◆ **Task details**
Check every line of the data below for the word "complexity", then give only the number of lines that have it.

Data extracted from a collection:
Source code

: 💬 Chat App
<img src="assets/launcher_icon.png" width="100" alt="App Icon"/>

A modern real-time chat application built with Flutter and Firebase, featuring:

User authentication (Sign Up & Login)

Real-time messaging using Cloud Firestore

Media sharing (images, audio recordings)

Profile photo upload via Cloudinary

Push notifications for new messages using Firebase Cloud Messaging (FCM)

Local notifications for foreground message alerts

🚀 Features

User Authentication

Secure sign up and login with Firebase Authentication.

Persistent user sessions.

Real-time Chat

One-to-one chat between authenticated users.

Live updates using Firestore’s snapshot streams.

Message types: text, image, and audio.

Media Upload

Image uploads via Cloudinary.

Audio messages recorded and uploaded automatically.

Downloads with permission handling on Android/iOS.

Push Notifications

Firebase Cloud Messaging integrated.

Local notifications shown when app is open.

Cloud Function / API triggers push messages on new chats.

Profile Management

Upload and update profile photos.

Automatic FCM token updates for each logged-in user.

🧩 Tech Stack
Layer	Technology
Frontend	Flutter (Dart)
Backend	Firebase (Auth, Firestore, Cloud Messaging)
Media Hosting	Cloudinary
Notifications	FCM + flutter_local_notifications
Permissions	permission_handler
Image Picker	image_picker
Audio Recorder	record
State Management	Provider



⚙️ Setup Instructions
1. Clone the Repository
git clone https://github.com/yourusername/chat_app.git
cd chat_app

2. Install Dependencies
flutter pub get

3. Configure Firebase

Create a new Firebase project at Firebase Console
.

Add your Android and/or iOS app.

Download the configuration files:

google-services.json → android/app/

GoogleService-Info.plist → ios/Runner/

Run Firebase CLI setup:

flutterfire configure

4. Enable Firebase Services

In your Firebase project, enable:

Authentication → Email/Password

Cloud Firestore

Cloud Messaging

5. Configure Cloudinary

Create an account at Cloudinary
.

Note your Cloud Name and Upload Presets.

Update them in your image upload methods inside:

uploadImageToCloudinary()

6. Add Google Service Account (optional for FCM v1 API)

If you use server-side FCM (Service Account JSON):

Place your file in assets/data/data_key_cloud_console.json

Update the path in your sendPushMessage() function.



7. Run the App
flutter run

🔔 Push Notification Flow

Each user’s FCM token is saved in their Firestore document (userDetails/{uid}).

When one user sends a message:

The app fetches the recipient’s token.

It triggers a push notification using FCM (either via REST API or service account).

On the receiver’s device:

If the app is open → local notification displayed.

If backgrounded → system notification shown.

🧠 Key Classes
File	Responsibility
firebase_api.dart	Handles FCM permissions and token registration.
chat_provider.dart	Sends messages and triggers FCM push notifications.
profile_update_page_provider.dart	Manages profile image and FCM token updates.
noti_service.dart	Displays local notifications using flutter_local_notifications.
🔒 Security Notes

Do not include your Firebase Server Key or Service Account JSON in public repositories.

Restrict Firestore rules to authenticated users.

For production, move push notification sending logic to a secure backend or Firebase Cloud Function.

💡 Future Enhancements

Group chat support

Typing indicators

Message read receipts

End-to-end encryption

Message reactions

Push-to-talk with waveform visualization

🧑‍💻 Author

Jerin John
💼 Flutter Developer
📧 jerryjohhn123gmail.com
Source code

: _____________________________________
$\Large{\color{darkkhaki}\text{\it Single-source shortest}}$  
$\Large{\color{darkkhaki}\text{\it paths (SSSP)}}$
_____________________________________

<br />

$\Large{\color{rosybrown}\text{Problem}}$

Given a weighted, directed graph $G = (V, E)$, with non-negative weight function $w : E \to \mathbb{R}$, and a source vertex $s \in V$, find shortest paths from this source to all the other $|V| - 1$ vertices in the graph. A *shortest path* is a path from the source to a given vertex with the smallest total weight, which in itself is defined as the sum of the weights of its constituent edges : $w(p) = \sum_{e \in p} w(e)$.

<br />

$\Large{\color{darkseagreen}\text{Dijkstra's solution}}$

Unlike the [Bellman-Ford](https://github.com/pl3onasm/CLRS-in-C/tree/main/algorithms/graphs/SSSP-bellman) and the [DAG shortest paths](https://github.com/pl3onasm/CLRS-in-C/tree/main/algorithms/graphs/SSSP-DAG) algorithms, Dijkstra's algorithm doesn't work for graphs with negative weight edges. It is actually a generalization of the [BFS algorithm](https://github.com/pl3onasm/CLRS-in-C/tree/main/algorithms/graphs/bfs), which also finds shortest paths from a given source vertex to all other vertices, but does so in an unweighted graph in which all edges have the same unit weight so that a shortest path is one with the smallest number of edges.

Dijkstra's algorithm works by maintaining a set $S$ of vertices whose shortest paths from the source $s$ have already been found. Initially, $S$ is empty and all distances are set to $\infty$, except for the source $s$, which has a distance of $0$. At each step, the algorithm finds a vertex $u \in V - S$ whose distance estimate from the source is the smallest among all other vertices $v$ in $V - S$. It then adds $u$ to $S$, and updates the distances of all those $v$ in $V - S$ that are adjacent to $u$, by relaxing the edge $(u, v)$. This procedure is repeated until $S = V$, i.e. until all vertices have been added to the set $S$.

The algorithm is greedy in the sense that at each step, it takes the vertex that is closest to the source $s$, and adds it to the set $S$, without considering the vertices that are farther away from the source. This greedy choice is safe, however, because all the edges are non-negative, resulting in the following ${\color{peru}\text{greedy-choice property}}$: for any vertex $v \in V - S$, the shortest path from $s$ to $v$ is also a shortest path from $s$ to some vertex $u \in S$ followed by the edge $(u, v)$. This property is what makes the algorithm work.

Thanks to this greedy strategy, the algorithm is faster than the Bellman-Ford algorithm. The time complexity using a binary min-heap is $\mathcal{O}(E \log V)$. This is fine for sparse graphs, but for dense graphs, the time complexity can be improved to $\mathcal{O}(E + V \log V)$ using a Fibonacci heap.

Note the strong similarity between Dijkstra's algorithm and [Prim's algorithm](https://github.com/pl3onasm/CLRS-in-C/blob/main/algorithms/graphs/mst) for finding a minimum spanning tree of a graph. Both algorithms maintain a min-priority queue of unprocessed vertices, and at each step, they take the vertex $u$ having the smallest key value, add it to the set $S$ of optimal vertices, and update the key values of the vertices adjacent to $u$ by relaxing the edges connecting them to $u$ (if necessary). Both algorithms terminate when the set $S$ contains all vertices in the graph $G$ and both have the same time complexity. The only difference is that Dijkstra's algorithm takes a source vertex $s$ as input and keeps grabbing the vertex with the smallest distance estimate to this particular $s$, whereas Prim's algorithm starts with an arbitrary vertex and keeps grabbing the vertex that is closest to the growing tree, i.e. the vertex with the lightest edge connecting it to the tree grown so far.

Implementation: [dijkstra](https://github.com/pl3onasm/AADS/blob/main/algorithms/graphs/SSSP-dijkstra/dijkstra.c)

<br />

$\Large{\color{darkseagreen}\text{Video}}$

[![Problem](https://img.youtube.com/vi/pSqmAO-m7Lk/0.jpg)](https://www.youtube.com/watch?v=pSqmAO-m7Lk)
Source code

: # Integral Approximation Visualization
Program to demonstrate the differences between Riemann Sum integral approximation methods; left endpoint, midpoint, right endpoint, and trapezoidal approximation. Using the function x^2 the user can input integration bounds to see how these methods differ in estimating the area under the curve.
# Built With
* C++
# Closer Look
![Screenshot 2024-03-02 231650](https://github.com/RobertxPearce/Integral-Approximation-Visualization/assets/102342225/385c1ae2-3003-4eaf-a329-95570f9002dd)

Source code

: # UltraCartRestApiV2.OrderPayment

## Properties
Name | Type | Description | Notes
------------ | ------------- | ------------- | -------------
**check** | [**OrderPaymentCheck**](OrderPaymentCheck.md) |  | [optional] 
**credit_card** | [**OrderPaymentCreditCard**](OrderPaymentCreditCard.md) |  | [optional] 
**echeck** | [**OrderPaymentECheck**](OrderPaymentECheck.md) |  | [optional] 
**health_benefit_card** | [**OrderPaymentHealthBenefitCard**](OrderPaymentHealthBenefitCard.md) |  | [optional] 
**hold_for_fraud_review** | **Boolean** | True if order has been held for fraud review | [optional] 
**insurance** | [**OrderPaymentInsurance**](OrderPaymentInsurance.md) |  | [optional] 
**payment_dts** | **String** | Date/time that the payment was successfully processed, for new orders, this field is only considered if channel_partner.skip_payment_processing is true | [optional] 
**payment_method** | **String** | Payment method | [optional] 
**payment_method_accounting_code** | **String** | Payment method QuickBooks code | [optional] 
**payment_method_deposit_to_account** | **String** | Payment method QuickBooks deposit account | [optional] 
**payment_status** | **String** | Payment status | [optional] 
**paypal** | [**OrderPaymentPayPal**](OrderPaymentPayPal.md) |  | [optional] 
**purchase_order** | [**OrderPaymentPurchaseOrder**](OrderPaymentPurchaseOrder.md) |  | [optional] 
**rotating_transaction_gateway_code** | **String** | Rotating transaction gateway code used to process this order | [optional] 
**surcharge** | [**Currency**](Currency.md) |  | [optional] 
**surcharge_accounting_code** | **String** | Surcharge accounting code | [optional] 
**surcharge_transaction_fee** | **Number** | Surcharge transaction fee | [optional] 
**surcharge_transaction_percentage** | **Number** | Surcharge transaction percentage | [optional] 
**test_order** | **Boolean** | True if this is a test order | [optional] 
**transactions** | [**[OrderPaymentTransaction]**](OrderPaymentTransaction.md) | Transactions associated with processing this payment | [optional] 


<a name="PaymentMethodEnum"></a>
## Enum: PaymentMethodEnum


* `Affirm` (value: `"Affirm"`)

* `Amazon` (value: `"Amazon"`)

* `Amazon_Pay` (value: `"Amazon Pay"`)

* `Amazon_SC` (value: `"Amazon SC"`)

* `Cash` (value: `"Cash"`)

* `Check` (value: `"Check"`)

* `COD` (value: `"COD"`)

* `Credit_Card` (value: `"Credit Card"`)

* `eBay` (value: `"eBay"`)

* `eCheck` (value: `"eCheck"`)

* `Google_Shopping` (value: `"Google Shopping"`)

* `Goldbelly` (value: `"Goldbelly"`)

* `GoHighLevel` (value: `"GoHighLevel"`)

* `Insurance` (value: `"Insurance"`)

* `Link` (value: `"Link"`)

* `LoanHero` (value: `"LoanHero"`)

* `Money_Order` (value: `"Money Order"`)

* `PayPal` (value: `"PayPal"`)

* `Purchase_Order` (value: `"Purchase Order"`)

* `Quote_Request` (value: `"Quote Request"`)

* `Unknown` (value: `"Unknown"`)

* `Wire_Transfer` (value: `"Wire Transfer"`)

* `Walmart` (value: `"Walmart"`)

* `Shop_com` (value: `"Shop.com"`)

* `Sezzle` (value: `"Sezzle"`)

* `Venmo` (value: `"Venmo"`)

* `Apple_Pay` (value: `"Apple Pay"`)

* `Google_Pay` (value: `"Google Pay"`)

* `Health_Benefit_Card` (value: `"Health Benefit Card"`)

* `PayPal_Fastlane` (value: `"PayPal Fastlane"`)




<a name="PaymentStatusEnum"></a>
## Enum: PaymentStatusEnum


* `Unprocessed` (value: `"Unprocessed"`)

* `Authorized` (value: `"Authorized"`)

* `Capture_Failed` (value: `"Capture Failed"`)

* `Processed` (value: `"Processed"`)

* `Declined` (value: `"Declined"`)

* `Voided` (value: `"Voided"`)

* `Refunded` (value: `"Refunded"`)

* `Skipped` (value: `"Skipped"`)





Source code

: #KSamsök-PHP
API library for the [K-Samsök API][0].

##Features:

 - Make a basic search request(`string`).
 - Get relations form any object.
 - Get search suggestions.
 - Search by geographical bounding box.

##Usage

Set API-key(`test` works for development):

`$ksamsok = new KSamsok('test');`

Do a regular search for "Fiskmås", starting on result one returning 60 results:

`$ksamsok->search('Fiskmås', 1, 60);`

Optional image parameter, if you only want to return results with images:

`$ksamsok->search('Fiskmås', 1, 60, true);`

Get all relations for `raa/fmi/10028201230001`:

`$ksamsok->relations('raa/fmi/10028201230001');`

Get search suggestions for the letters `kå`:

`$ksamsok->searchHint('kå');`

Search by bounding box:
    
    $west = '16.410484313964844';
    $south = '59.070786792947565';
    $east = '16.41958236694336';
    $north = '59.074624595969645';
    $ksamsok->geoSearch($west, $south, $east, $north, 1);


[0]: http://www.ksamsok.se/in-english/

◆ **The completed task**
2